I'd always been average, well apart from my name. My parents had been going through a hippie stage when they had me, so unlike my siblings who got the normal names, complete with a middle name, I was simply Soar. I guess my parents expected great things of me. But for the most part I was average. My height and weight were both average, and my hair was that common brown that so many people had. Even my eyes were average - not quite blue or green, more of a grey.
Being average worked for me. Teachers didn't notice me overly much, but I had friends. They might not have been the glossy, skinny and beautiful girls that were popular in the school, but they suited average old me.

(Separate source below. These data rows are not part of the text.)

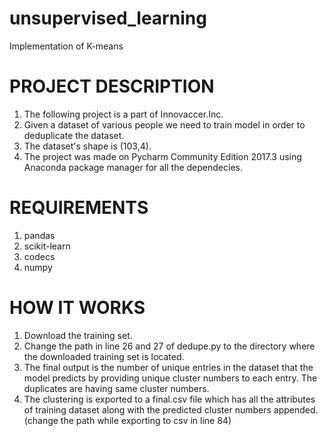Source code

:# unsupervised_learning
Implementation of K-means 

# PROJECT DESCRIPTION
1) The following project is a part of Innovaccer.Inc.
2) Given a dataset of various people we need to train model in order to deduplicate the dataset.
3) The dataset's shape is (103,4).
4) The project was made on Pycharm Community Edition 2017.3 using Anaconda package manager for all the dependecies.

# REQUIREMENTS
1) pandas
2) scikit-learn
3) codecs
4) numpy

# HOW IT WORKS
1) Download the training set.
2) Change the path in line 26 and 27 of dedupe.py to the directory where the downloaded training set is located.
3) The final output is the number of unique entries in the dataset that the model predicts by providing unique cluster numbers to
   each entry. The duplicates are having same cluster numbers.
4) The clustering is exported to a final.csv file which has all the attributes of training dataset along with the predicted cluster
   numbers appended. (change the path while exporting to csv in line 84)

However over time things began to change. I guess the standout point which categorizes it all was the day my mum and I were arguing over my average grades. It was one area where they were right to expect more for me, but for some reason I always insisted on not fulfilling my potential.
Mum had wanted to know if there was some problem, some reason why I didn't want to have good grades. I told her to forget it, and forget it she did. The whole fight was wiped from her mind, to such an extent that when she looked down at my report card a few minutes later there was a momentary confused expression on her face, before we started the argument again right from the start.
I soon realized that it was I who had caused her to forget the fight. It seemed I had a small ability over memory, something I realized a few days later when something similar happened again, this time with a friend of mine, when I caused her to forget some snide comment I had snapped at her.
However it wasn't just forgetting in which this weird ability worked. It seemed my ability to alter memory was endless. I was soon using it to my advantage, causing my parents to 'remember' letting me off chores, or promising to give me money. It was something I was completely fine with, even if I was abusing it.
Until the day I learnt that it wasn't just long term memory that was affected. The day an idle daydream I was having was suddenly played out before the whole class in their short term memories. Of course it had to be my daydreaming about a certain boy in the class, a boy who didn't know I existed until that day.
While there was no proof I caused the event which either scared or amused my entire class, people soon clicked since I was the leading lady. My parents were called into the school, my teachers were very concerned, there was talk of tests being run.
I had had little choice in the end. There was no way I could erase such a traumatic and memorable event from an entire class of people. But I could remove the supernatural element from my parents mind and from that of the teachers. And I could implant within them a sudden desire to send me to boarding school, for my own good, so that I could pay more attention to my studies.
And so here I was, average, and yet not so average, with a bizarre and unexplainable ability over memory. I had never asked for this, had never wanted this, but here I was, away from my friends and family in a new environment. I just hoped I could get the short term memory altering under control before a similar scene occurred.